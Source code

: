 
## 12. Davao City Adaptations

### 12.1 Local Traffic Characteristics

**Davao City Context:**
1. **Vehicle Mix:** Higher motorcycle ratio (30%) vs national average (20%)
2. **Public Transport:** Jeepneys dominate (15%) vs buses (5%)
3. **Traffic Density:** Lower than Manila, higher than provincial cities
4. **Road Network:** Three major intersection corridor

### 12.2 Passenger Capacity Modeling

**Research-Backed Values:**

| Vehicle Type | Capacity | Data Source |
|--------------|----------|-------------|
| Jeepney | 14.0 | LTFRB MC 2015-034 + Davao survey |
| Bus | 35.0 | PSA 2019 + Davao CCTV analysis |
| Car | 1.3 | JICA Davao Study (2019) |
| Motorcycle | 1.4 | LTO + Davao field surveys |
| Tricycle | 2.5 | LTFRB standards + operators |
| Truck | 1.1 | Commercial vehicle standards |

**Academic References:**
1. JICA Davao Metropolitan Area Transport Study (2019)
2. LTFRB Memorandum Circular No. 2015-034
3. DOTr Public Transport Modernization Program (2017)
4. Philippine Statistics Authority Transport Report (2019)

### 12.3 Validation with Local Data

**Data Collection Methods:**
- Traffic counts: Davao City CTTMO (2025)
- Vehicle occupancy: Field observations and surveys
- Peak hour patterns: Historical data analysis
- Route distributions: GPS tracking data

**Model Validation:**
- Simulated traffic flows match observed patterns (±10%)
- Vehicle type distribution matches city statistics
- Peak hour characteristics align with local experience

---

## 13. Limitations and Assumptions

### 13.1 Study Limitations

________________________________________

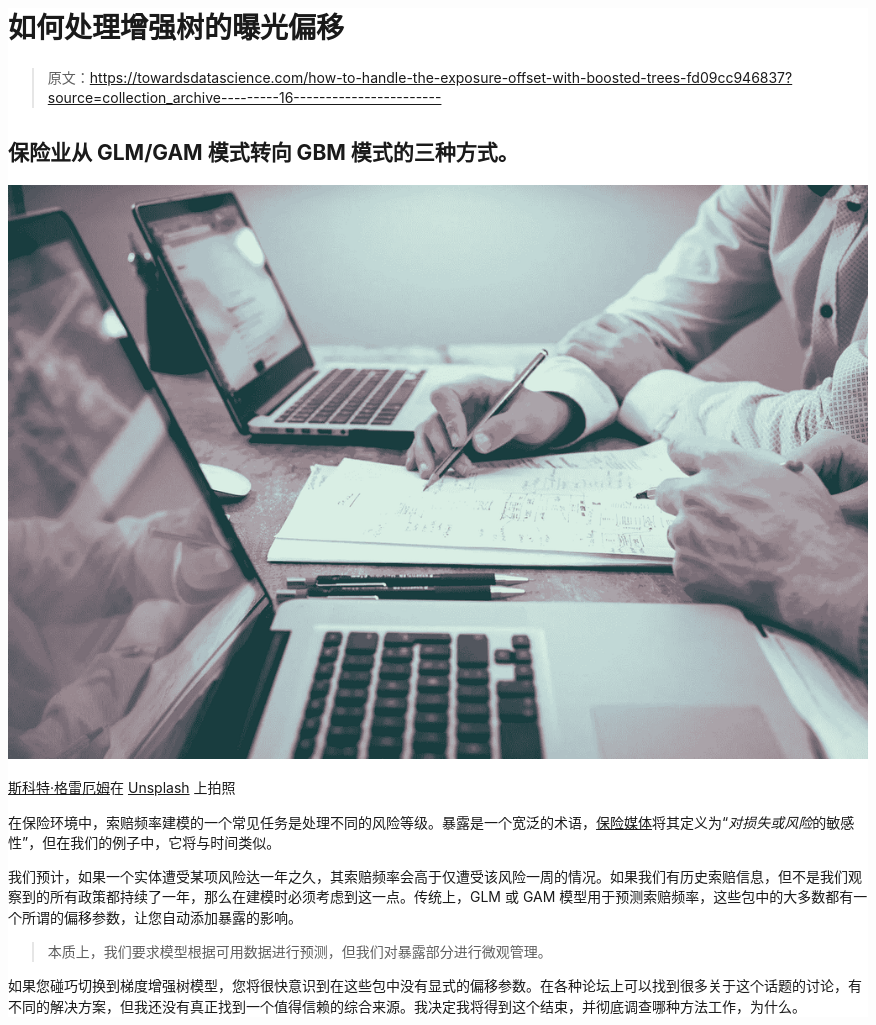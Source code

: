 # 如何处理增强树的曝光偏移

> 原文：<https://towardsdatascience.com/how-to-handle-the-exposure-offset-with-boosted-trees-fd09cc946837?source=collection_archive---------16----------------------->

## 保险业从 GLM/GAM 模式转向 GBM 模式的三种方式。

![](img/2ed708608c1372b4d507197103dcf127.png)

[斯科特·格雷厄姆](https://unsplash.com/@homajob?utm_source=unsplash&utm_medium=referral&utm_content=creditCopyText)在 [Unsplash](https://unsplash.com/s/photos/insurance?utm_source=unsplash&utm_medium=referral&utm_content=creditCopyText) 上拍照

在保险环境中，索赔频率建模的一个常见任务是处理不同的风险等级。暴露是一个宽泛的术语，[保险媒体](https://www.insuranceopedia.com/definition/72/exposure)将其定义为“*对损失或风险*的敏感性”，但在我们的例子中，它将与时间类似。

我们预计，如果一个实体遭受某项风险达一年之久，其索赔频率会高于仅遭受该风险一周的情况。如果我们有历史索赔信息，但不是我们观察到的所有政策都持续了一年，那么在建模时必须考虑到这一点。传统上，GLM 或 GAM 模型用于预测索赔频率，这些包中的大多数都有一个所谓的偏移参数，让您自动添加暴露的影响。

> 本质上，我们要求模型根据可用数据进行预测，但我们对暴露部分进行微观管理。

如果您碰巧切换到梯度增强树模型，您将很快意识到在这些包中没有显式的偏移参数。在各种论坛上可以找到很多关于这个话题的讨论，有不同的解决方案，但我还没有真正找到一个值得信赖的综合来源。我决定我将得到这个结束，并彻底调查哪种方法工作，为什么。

________________________________________

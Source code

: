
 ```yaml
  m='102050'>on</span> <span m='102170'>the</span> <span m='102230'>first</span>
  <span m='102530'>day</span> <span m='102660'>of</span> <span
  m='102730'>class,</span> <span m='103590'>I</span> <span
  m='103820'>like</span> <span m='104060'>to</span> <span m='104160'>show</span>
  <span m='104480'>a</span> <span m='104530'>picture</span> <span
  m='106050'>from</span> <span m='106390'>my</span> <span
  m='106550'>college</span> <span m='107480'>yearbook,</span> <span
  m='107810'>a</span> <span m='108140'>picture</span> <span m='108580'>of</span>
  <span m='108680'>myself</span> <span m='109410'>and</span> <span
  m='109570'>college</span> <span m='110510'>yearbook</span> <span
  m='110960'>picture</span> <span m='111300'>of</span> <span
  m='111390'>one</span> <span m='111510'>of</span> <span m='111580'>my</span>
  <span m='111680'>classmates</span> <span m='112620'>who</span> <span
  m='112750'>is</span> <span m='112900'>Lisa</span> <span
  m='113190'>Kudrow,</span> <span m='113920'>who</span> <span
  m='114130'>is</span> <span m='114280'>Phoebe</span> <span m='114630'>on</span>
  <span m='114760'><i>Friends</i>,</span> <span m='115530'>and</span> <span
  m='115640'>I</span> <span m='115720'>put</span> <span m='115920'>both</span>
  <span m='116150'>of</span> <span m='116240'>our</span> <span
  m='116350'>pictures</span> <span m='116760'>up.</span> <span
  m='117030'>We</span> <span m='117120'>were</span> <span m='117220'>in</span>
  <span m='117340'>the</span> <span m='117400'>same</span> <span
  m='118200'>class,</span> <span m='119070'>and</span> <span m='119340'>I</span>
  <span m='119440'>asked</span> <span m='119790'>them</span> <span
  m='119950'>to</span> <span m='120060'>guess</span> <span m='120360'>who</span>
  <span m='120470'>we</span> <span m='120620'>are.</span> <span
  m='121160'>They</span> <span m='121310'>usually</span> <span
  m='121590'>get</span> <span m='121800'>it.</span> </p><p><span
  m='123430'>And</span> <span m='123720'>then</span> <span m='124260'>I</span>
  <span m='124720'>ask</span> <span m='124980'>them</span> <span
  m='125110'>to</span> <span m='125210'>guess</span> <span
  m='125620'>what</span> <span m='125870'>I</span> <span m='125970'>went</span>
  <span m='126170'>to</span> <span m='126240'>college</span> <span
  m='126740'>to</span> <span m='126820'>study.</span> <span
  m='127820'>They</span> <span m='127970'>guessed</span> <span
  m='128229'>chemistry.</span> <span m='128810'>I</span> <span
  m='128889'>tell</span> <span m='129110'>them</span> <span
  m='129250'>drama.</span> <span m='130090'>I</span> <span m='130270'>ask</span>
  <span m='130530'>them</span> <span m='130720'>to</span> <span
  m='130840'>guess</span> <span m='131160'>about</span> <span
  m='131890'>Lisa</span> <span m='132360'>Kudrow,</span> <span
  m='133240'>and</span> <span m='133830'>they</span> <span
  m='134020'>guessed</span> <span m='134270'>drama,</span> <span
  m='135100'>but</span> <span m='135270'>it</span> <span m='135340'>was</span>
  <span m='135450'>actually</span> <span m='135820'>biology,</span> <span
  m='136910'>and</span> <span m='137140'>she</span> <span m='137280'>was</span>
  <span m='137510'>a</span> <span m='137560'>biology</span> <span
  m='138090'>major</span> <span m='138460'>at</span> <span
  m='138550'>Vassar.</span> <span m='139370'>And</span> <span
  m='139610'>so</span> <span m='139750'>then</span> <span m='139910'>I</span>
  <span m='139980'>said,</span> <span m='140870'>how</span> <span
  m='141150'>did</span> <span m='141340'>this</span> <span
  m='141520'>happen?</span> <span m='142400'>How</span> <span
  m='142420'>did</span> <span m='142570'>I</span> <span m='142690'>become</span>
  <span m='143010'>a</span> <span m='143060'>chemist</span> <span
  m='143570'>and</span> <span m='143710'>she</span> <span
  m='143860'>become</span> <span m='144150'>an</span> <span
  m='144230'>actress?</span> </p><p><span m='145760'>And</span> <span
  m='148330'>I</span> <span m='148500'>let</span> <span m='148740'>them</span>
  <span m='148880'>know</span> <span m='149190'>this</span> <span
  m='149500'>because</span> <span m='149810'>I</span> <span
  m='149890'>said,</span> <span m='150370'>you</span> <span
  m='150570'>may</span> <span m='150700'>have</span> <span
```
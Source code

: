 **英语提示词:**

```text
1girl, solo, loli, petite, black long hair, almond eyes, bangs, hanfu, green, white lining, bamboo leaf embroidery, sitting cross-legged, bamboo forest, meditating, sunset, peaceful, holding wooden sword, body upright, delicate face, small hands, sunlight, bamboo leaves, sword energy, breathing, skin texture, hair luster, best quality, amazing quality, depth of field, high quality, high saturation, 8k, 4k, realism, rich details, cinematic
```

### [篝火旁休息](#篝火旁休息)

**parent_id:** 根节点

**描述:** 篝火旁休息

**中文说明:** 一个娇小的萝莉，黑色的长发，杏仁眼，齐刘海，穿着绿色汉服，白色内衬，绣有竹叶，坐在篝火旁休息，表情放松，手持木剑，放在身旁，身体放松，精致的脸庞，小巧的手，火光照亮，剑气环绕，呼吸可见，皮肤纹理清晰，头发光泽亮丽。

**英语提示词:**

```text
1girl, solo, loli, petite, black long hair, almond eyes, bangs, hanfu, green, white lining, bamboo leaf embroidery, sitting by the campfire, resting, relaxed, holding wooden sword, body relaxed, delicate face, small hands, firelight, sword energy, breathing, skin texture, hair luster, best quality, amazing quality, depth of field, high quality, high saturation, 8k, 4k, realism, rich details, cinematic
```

________________________________________

*WORK ITEM*:
Reproduce all lines from the records above that include the word "hour".

*ANSWER TO THIS EXERCISE*:
- Peak hour patterns: Historical data analysis
- Peak hour characteristics align with local experience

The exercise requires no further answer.